Ma detto questo, se si rapportano i dati di settimana in settimana, non c’è dubbio che le misure adottate dal Consiglio di Stato, sommate all’impegno di ogni singolo cittadino, stanno portando a risultati tangibili. Non si tratta affatto di uno sforzo inutile, come qualcuno potrebbe cominciare a pensare. Le varie analisi statistiche che si possono applicare al problema lo evidenziano con chiarezza. Del resto sarebbe bizzarro se non fosse così.

Sono infatti passati 14 giorni dal primo pacchetto di chiusura parziale delle attività (scuole, negozi, ristorazione, palestre….) che è stato seguito, con il ponte di San Giuseppe, dal lockdown vero e proprio, con il fermo di tutte le attività non essenziali, e qui siamo a 11 giorni. Questo insieme di provvedimenti continuerà anche per la settimana che comincia domani. Per avere un’idea - prendendo un parametro, tra i diversi possibili - se la scorsa settima la curva cresceva con una media del 19% circa, oggi siamo più o meno alla metà.

Non è quindi in discussione la strategia. Il sacrificio dei cittadini ticinesi sta portando un grande contributo alla causa. Il dilemma è legato alla tempistica. Di nuovo: stiamo frenando abbastanza per non schiantarci contro l'iceberg? Questa è l’unica vera domanda che conta da qui ai prossimi giorni. Per avere una risposta concreta occorrerà osservare con la lente d’ingrandimento soprattutto i numeri delle ospedalizzazioni e dei ricoveri nelle cure intense. Una crescita più moderata della curva rispetto alle settimane precedenti, come sta avvenendo, potrebbe infatti non essere sufficiente, con i numeri che abbiamo attualmente in Ticino. La percentuale di crescita, come è semplice intuire, su 100 casi ha un impatto, su 1’000 ne ha un altro e su 2’000 un altro ancora. Teniamo sempre ben presente che il Covid19 porta a ospedalizzazioni lunghissime dei malati più gravi - due o tre settimane - il che favorisce il temuto collo di bottiglia negli ospedali.

Ci sentiamo quindi di sostenere totalmente l’appello lanciato sabato dalle autorità cantonali. Ogni giorno in cui rispettiamo scrupolosamente le regole, è un giorno guadagnato per il sistema sanitario, che può reperire nuovi spazi, nuovo personale, nuove macchine. E, non da ultimo, può guarire persone, salvando vite e liberando letti.
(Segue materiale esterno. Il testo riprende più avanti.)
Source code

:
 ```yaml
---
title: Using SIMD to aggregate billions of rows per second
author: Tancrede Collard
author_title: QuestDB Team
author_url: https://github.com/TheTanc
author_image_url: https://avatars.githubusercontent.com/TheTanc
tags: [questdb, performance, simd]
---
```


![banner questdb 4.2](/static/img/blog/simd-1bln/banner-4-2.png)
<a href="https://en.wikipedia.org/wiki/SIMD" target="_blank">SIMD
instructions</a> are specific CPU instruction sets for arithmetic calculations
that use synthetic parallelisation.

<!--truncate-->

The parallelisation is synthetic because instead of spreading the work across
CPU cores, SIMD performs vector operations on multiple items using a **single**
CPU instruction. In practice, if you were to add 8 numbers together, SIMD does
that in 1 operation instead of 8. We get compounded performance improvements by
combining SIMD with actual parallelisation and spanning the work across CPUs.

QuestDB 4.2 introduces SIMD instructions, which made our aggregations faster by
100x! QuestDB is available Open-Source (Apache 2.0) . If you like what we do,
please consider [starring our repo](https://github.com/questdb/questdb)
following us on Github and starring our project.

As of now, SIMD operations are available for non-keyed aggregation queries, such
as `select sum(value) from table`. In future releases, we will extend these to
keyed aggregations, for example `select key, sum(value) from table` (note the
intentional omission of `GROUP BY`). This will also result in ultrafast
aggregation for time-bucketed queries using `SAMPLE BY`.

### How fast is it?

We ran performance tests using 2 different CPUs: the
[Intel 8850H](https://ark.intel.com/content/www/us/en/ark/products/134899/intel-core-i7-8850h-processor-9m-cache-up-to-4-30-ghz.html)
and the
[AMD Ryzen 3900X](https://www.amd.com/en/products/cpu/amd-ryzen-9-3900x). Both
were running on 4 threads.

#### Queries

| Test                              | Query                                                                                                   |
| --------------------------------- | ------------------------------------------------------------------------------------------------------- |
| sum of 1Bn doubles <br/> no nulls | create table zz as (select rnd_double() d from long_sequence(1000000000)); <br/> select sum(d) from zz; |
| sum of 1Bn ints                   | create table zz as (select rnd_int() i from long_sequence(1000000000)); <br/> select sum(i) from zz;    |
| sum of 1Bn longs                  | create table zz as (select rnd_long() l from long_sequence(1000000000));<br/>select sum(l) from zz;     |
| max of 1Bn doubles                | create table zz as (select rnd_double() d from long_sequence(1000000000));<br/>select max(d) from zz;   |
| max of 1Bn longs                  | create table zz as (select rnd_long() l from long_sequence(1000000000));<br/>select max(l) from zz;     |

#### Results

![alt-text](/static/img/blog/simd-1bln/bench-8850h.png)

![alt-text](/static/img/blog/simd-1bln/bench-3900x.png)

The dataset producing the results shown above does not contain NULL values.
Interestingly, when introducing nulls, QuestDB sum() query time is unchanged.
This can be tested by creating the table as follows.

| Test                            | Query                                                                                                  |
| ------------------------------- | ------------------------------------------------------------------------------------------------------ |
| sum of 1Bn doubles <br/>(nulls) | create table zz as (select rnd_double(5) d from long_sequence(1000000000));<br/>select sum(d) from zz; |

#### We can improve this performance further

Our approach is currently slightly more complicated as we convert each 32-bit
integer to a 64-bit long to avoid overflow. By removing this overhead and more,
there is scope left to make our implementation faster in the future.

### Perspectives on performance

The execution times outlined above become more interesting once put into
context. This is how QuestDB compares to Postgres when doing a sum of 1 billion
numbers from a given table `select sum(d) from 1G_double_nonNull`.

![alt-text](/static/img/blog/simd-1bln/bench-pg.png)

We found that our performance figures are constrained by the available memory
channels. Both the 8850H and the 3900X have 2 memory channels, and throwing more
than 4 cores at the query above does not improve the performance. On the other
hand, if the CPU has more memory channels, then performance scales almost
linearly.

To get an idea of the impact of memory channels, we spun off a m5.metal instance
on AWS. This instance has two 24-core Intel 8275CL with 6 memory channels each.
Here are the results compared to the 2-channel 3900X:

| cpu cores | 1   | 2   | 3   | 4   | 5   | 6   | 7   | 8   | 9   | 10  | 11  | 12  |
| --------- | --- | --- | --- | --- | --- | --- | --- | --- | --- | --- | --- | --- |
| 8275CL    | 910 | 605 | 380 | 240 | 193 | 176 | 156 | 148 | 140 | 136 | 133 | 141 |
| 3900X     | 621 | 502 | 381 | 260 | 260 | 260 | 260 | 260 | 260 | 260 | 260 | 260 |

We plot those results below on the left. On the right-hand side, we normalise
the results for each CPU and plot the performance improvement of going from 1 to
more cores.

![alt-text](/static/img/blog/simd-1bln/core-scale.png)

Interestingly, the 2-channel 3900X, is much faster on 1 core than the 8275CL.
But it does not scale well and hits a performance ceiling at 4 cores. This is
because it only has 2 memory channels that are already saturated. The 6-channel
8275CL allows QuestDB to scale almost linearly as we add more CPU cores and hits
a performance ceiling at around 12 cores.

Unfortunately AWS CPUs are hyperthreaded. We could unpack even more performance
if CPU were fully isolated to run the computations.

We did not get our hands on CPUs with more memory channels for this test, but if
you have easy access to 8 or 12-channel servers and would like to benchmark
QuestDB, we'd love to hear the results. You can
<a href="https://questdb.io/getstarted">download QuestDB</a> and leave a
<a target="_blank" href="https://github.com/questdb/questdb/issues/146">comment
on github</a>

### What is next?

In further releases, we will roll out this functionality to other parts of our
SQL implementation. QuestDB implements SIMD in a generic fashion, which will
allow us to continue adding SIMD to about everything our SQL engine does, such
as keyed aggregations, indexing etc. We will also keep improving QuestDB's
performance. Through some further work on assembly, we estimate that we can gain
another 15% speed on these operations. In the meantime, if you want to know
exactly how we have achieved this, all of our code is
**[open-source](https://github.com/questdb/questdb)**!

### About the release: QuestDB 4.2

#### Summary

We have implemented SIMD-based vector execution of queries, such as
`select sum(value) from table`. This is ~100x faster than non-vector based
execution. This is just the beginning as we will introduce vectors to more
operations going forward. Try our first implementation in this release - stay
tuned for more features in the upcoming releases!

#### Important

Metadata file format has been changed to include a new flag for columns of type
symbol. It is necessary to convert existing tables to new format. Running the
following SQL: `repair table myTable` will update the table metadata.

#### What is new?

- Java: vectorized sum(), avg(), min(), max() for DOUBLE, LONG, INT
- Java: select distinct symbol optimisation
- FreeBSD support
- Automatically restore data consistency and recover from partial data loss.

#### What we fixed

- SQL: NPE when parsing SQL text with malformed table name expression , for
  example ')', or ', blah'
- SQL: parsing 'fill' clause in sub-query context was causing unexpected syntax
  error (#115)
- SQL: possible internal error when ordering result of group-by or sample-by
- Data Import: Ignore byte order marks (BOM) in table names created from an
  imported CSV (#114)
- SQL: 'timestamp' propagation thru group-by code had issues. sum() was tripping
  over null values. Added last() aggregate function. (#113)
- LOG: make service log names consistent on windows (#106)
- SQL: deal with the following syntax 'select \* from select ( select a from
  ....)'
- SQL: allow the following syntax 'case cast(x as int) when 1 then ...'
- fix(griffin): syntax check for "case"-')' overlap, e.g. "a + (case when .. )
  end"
In tutto questo va però ribadito un concetto forte e chiaro: nessuno s’illuda che almeno fino a fine aprile, ci si possa attendere un allenamento significativo della morsa delle misure restrittive più importanti. Peggio dei sacrifici che stiamo facendo, c’è soltanto l’opzione di buttarli al vento e dover ricominciare daccapo.

Questo potrebbe avvenire se si procedesse a riaperture frettolose o a causa di fattori esterni al nostro Cantone, come ad esempio l’arrivo in massa per le vacanze pasquali di nostri concittadini da oltre Gottardo, o per l’ostinazione degli ambienti economici svizzeri, che sembrano proprio non rassegnarsi all’idea di dover sacrificare il soldo sull’altare della salute pubblica, nel Paese più ricco del mondo.

Fanno cascare le braccia, e indignano, le dichiarazioni odierne del capogruppo UDC alle Camere Federali Thomas Aeschi, il quale già oggi si affretta a chiedere, un po’ come fatto da Matteo Renzi in Italia, una riapertura di commerci, ristoranti e parrucchieri dopo il 19 aprile.

È inimmaginabile, in questa crisi, non avere misure coerenti. Come potremmo pensare che il Ticino si muova in maniera diversa dalla Lombardia (errore già commesso, e perseverare è diabolico), o di Zurigo, al di là del numero dei contagi? Siamo troppo connessi per adottare politiche diverse e dovremmo ormai averlo capito.

In Ticino si contano, domenica 29 marzo, quasi 2’000 contagi e 100 morti. No, signor Aeschi, i cittadini di questo Cantone hanno già fatto abbastanza da cavie per l’intero Paese.

Aprire al momento giusto sarà molto più difficile di quanto lo è stato chiudere nelle scorse settimane. Ed è allora che il Ticino dovrà dimostrare compattezza.